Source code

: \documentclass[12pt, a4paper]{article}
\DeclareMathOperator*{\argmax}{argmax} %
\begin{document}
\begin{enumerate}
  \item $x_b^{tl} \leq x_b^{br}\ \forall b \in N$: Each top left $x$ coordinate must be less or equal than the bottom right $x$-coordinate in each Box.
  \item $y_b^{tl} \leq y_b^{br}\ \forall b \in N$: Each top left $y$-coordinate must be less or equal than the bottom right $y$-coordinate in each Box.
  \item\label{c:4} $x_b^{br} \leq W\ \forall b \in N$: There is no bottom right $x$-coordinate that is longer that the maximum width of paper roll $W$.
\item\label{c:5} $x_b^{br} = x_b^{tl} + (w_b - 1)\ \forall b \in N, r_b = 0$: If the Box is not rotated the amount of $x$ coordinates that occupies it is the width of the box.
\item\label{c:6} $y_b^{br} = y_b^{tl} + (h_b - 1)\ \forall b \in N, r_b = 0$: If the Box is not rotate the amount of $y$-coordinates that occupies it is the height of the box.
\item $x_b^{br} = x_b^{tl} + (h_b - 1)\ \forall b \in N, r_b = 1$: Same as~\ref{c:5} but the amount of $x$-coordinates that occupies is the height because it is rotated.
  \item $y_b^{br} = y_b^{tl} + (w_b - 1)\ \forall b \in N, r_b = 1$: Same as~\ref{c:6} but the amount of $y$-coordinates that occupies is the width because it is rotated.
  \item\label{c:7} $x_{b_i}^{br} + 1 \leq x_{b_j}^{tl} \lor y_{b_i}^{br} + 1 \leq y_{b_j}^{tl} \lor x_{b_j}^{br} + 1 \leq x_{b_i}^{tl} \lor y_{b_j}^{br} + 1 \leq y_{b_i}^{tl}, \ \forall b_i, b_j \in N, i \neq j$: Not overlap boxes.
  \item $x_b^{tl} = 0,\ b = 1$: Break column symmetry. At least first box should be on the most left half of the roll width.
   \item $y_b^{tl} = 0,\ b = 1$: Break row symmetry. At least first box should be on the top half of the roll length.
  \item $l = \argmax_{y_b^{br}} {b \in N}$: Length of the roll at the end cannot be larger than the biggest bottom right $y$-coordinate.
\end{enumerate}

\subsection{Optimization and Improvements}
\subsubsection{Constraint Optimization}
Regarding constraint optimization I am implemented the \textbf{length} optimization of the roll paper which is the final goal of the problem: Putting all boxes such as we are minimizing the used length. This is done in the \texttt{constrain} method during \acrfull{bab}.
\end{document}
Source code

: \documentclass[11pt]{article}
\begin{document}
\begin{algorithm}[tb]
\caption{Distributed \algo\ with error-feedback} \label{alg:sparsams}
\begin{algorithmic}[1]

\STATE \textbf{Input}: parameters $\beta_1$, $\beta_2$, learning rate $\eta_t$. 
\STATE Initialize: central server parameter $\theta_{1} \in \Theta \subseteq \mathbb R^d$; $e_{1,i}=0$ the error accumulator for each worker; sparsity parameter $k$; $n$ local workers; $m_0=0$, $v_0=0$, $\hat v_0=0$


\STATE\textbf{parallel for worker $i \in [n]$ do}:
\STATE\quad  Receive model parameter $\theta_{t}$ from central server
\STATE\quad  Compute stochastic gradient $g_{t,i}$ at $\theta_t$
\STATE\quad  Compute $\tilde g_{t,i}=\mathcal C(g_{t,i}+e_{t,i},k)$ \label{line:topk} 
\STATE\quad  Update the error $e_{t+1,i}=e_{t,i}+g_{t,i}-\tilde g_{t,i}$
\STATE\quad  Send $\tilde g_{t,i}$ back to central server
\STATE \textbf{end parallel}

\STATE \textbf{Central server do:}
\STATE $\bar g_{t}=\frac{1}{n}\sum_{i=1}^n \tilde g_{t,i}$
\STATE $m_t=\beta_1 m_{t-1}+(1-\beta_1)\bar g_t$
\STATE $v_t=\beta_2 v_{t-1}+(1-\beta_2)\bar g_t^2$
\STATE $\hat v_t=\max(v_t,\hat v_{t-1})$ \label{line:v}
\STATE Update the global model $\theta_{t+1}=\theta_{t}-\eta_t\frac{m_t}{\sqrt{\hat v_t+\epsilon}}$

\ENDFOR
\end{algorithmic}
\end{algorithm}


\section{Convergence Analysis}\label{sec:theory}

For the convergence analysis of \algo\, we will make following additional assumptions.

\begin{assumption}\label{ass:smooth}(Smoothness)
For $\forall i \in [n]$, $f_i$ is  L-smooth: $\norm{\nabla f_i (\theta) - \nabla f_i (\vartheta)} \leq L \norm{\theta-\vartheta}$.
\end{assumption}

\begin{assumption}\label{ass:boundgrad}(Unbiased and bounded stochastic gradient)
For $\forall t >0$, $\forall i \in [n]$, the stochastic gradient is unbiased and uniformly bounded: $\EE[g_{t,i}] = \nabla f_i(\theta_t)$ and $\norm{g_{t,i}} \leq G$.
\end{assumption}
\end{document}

#####

▸ **Problem to work on**: Give back all the data exactly as it was written.

▸ **Problem solution**:
Source code

: \documentclass[12pt, a4paper]{article}
\DeclareMathOperator*{\argmax}{argmax} %
\begin{document}
\begin{enumerate}
  \item $x_b^{tl} \leq x_b^{br}\ \forall b \in N$: Each top left $x$ coordinate must be less or equal than the bottom right $x$-coordinate in each Box.
  \item $y_b^{tl} \leq y_b^{br}\ \forall b \in N$: Each top left $y$-coordinate must be less or equal than the bottom right $y$-coordinate in each Box.
  \item\label{c:4} $x_b^{br} \leq W\ \forall b \in N$: There is no bottom right $x$-coordinate that is longer that the maximum width of paper roll $W$.
\item\label{c:5} $x_b^{br} = x_b^{tl} + (w_b - 1)\ \forall b \in N, r_b = 0$: If the Box is not rotated the amount of $x$ coordinates that occupies it is the width of the box.
\item\label{c:6} $y_b^{br} = y_b^{tl} + (h_b - 1)\ \forall b \in N, r_b = 0$: If the Box is not rotate the amount of $y$-coordinates that occupies it is the height of the box.
\item $x_b^{br} = x_b^{tl} + (h_b - 1)\ \forall b \in N, r_b = 1$: Same as~\ref{c:5} but the amount of $x$-coordinates that occupies is the height because it is rotated.
  \item $y_b^{br} = y_b^{tl} + (w_b - 1)\ \forall b \in N, r_b = 1$: Same as~\ref{c:6} but the amount of $y$-coordinates that occupies is the width because it is rotated.
  \item\label{c:7} $x_{b_i}^{br} + 1 \leq x_{b_j}^{tl} \lor y_{b_i}^{br} + 1 \leq y_{b_j}^{tl} \lor x_{b_j}^{br} + 1 \leq x_{b_i}^{tl} \lor y_{b_j}^{br} + 1 \leq y_{b_i}^{tl}, \ \forall b_i, b_j \in N, i \neq j$: Not overlap boxes.
  \item $x_b^{tl} = 0,\ b = 1$: Break column symmetry. At least first box should be on the most left half of the roll width.
   \item $y_b^{tl} = 0,\ b = 1$: Break row symmetry. At least first box should be on the top half of the roll length.
  \item $l = \argmax_{y_b^{br}} {b \in N}$: Length of the roll at the end cannot be larger than the biggest bottom right $y$-coordinate.
\end{enumerate}

\subsection{Optimization and Improvements}
\subsubsection{Constraint Optimization}
Regarding constraint optimization I am implemented the \textbf{length} optimization of the roll paper which is the final goal of the problem: Putting all boxes such as we are minimizing the used length. This is done in the \texttt{constrain} method during \acrfull{bab}.
\end{document}
Source code

: \documentclass[11pt]{article}
\begin{document}
\begin{algorithm}[tb]
\caption{Distributed \algo\ with error-feedback} \label{alg:sparsams}
\begin{algorithmic}[1]

\STATE \textbf{Input}: parameters $\beta_1$, $\beta_2$, learning rate $\eta_t$. 
\STATE Initialize: central server parameter $\theta_{1} \in \Theta \subseteq \mathbb R^d$; $e_{1,i}=0$ the error accumulator for each worker; sparsity parameter $k$; $n$ local workers; $m_0=0$, $v_0=0$, $\hat v_0=0$


\STATE\textbf{parallel for worker $i \in [n]$ do}:
\STATE\quad  Receive model parameter $\theta_{t}$ from central server
\STATE\quad  Compute stochastic gradient $g_{t,i}$ at $\theta_t$
\STATE\quad  Compute $\tilde g_{t,i}=\mathcal C(g_{t,i}+e_{t,i},k)$ \label{line:topk} 
\STATE\quad  Update the error $e_{t+1,i}=e_{t,i}+g_{t,i}-\tilde g_{t,i}$
\STATE\quad  Send $\tilde g_{t,i}$ back to central server
\STATE \textbf{end parallel}

\STATE \textbf{Central server do:}
\STATE $\bar g_{t}=\frac{1}{n}\sum_{i=1}^n \tilde g_{t,i}$
\STATE $m_t=\beta_1 m_{t-1}+(1-\beta_1)\bar g_t$
\STATE $v_t=\beta_2 v_{t-1}+(1-\beta_2)\bar g_t^2$
\STATE $\hat v_t=\max(v_t,\hat v_{t-1})$ \label{line:v}
\STATE Update the global model $\theta_{t+1}=\theta_{t}-\eta_t\frac{m_t}{\sqrt{\hat v_t+\epsilon}}$

\ENDFOR
\end{algorithmic}
\end{algorithm}


\section{Convergence Analysis}\label{sec:theory}

For the convergence analysis of \algo\, we will make following additional assumptions.

\begin{assumption}\label{ass:smooth}(Smoothness)
For $\forall i \in [n]$, $f_i$ is  L-smooth: $\norm{\nabla f_i (\theta) - \nabla f_i (\vartheta)} \leq L \norm{\theta-\vartheta}$.
\end{assumption}

\begin{assumption}\label{ass:boundgrad}(Unbiased and bounded stochastic gradient)
For $\forall t >0$, $\forall i \in [n]$, the stochastic gradient is unbiased and uniformly bounded: $\EE[g_{t,i}] = \nabla f_i(\theta_t)$ and $\norm{g_{t,i}} \leq G$.
\end{assumption}
\end{document}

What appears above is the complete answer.